Vue de la rive gauche du fleuve Limpopo, qui sert de frontière symbolique entre le pays de Mandela et le reste du continent, l’Afrique du Sud est un autre monde. L’extraordinaire procès pour viol dont vient de faire l’objet, à Johannesburg, l’un des personnages les plus puissants de la République, l’ex-vice-président Jacob Zuma, a quelque chose d’inimaginable dans les capitales d’Afrique subsaharienne, même si les frasques des chefs y font depuis toujours les délices des salons et de radio-trottoir. Différence fondamentale : nul n’en fait un drame et les médias n’en soufflent mot. Non pas que l’opinion y soit plus pudibonde qu’ailleurs, mais en ces temps de mondialisation des paramètres du désir et des délits sexuels, la quasi-totalité des pays africains ne possède encore ni « majorité morale », ni procureurs indépendants, ni chaînes de télévision suffisamment libres pour reprocher aux responsables politiques leurs dérapages et leurs vagabondages. L’étalage exhibitionniste auquel a donné lieu l’affaire Zuma est donc une singularité propre à un pays, il est vrai, très affranchi en la matière. Où, ailleurs qu’en Afrique du Sud, une campagne officielle contre le viol aurait-elle osé afficher ce slogan : « Masturbate, Don’t Rape ! » ?

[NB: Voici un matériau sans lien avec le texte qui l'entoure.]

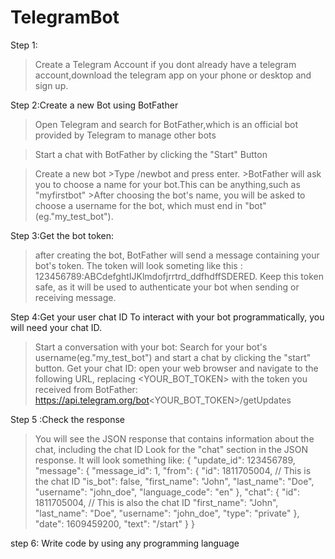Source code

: # TelegramBot
Step 1:
  >Create a Telegram Account if you dont already have a telegram account,download the telegram app on your phone or desktop and sign up.

Step 2:Create a new Bot using BotFather
  >Open Telegram and search for BotFather,which is an official bot provided by     Telegram to manage other bots

  >Start a chat with BotFather by clicking the "Start" Button

  >Create a new bot
    >Type /newbot and press enter.
    >BotFather will ask you to choose a name for your bot.This can be               anything,such as "myfirstbot"
    >After choosing the bot's name, you will be asked to choose a username for
    the bot, which must end in "bot"(eg."my_test_bot").
    

Step 3:Get the bot token:
  >after creating the bot, BotFather will send a message containing your bot's token. The token will look someting like this :
  123456789:ABCdefghtIJKlmdofjrrtrd_ddfhdffSDERED.
  >Keep this token safe, as it will be used to authenticate your bot when sending or receiving message.

Step 4:Get your user chat ID
  To interact with your bot programmatically, you will need your chat ID.
  >Start a conversation with your bot:
   Search for your bot's username(eg."my_test_bot") and start a chat by clicking the "start" button.
  >Get your chat ID:
  >open your web browser and navigate to the following URL, replacing <YOUR_BOT_TOKEN> with the token you received from BotFather:
  >https://api.telegram.org/bot<YOUR_BOT_TOKEN>/getUpdates

Step 5 :Check the response 
  >You will see the JSON response that contains information about the chat,
  >including the chat ID
  >Look for the "chat" section in the JSON response. It will look something like:
  {
  "update_id": 123456789,
  "message": {
    "message_id": 1,
    "from": {
      "id": 1811705004,  // This is the chat ID
      "is_bot": false,
      "first_name": "John",
      "last_name": "Doe",
      "username": "john_doe",
      "language_code": "en"
    },
    "chat": {
      "id": 1811705004,  // This is also the chat ID
      "first_name": "John",
      "last_name": "Doe",
      "username": "john_doe",
      "type": "private"
    },
    "date": 1609459200,
    "text": "/start"
   }
   }

step 6: Write code by using any programming language

  

  
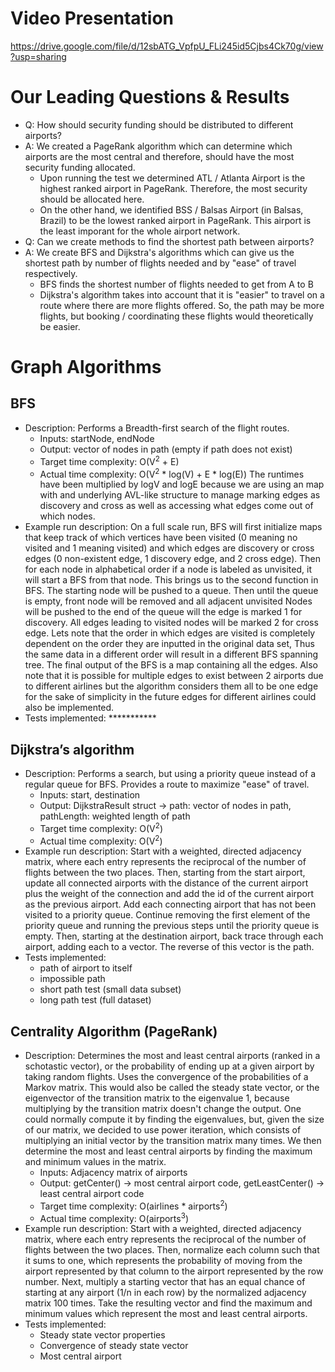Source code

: # Video Presentation
https://drive.google.com/file/d/12sbATG_VpfpU_FLi245id5Cjbs4Ck70g/view?usp=sharing

# Our Leading Questions & Results
- Q: How should security funding should be distributed to different airports?
- A: We created a PageRank algorithm which can determine which airports are the most central and therefore, should have the most security funding allocated. 
  - Upon running the test we determined ATL / Atlanta Airport is the highest ranked airport in PageRank. Therefore, the most security should be allocated here. 
  - On the other hand, we identified BSS / Balsas Airport (in Balsas, Brazil) to be the lowest ranked airport in PageRank. This airport is the least imporant for the whole airport network.
- Q: Can we create methods to find the shortest path between airports?
- A: We create BFS and Dijkstra's algorithms which can give us the shortest path by number of flights needed and by "ease" of travel respectively.
  - BFS finds the shortest number of flights needed to get from A to B
  - Dijkstra's algorithm takes into account that it is "easier" to travel on a route where there are more flights offered. So, the path may be more flights, but booking / coordinating these flights would theoretically be easier.

# Graph Algorithms
## BFS 
- Description: Performs a Breadth-first search of the flight routes.
  - Inputs: startNode, endNode
  - Output: vector of nodes in path (empty if path does not exist)
  - Target time complexity: O(V<sup>2</sup> + E)
  - Actual time complexity: O(V<sup>2</sup> * log(V) + E * log(E)) The runtimes have been multiplied by logV and logE because we are using an map with and underlying AVL-like structure to manage marking edges as discovery and cross as well as accessing what edges come out of which nodes.
- Example run description: On a full scale run, BFS will first initialize maps that keep track of which vertices have been visited (0 meaning no visited and 1 meaning visited) and which edges are discovery or cross edges (0 non-existent edge, 1 discovery edge, and 2 cross edge). Then for each node in alphabetical order if a node is labeled as unvisited, it will start a BFS from that node. This brings us to the second function in BFS. The starting node will be pushed to a queue. Then until the queue is empty, front node will be removed and all adjacent unvisited Nodes will be pushed to the end of the queue will the edge is marked 1 for discovery. All edges leading to visited nodes will be marked 2 for cross edge. Lets note that the order in which edges are visited is completely dependent on the order they are inputted in the original data set, Thus the same data in a different order will result in a different BFS spanning tree. The final output of the BFS is a map containing all the edges. Also note that it is possible for multiple edges to exist between 2 airports due to different airlines but the algorithm considers them all to be one edge for the sake of simplicity in the future edges for different airlines could also be implemented.
- Tests implemented: ***********

## Dijkstra’s algorithm 
- Description: Performs a search, but using a priority queue instead of a regular queue for BFS. Provides a route to maximize "ease" of travel.
  - Inputs: start, destination
  - Output: DijkstraResult struct -> path: vector of nodes in path, pathLength: weighted length of path
  - Target time complexity: O(V<sup>2</sup>)
  - Actual time complexity: O(V<sup>2</sup>)
- Example run description: Start with a weighted, directed adjacency matrix, where each entry represents the reciprocal of the number of flights between the two places. Then, starting from the start airport, update all connected airports with the distance of the current airport plus the weight of the connection and add the id of the current airport as the previous airport. Add each connecting airport that has not been visited to a priority queue. Continue removing the first element of the priority queue and running the previous steps until the priority queue is empty. Then, starting at the destination airport, back trace through each airport, adding each to a vector. The reverse of this vector is the path.
- Tests implemented: 
  - path of airport to itself
  - impossible path
  - short path test (small data subset)
  - long path test (full dataset)

## Centrality Algorithm (PageRank)
- Description: Determines the most and least central airports (ranked in a schotastic vector), or the probability of ending up at a given airport by taking random flights. Uses the convergence of the probabilities of a Markov matrix. This would also be called the steady state vector, or the eigenvector of the transition matrix to the eigenvalue 1, because multiplying by the transition matrix doesn't change the output. One could normally compute it by finding the eigenvalues, but, given the size of our matrix, we decided to use power iteration, which consists of multiplying an initial vector by the transition matrix many times. We then determine the most and least central airports by finding the maximum and minimum values in the matrix.
  - Inputs: Adjacency matrix of airports
  - Output: getCenter() -> most central airport code, getLeastCenter() -> least central airport code
  - Target time complexity: O(airlines * airports<sup>2</sup>)
  - Actual time complexity: O(airports<sup>3</sup>)
- Example run description: Start with a weighted, directed adjacency matrix, where each entry represents the reciprocal of the number of flights between the two places. Then, normalize each column such that it sums to one, which represents the probability of moving from the airport represented by that column to the airport represented by the row number. Next, multiply a starting vector that has an equal chance of starting at any airport (1/n in each row) by the normalized adjacency matrix 100 times. Take the resulting vector and find the maximum and minimum values which represent the most and least central airports.
- Tests implemented: 
  - Steady state vector properties
  - Convergence of steady state vector
  - Most central airport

En imaginant que la contagion sud-africaine ait fini par déniaiser ses voisins du Nord, force est de constater que le vrai-faux scandale Zuma aurait pu éclater n’importe où sur le continent et à la puissance dix. Pour la très grande majorité des chefs d’État et des hauts responsables, l’activité sexuelle est un attribut essentiel de l’exercice du pouvoir et un vecteur aussi indispensable que l’enrichissement personnel à l’affermissement de son autorité. Outre qu’il se doit d’être financièrement aisé et de redistribuer une partie de ses richesses, le vrai chef ne peut qu’exercer une sexualité active, sûre d’elle-même et dominatrice. En Afrique, mais pas seulement, la puissance sexuelle est dans l’imaginaire collectif perçue comme indissociable de la prospérité. Elle est aussi une façon de valoriser – ou de disqualifier, si le chef est perçu comme passif ou dominé par les femmes – le détenteur d’autorité. L’exercice de la virilité sert également, dans la sphère des pratiques magiques et rituelles, à protéger et à renforcer celui qui, tel un vampire symbolique, aspire la substance la plus intime de ses victimes. Bref, on l’aura compris : les leaders suprêmes fidèles à leur première dame d’épouse se comptent sur les doigts d’une main – et encore.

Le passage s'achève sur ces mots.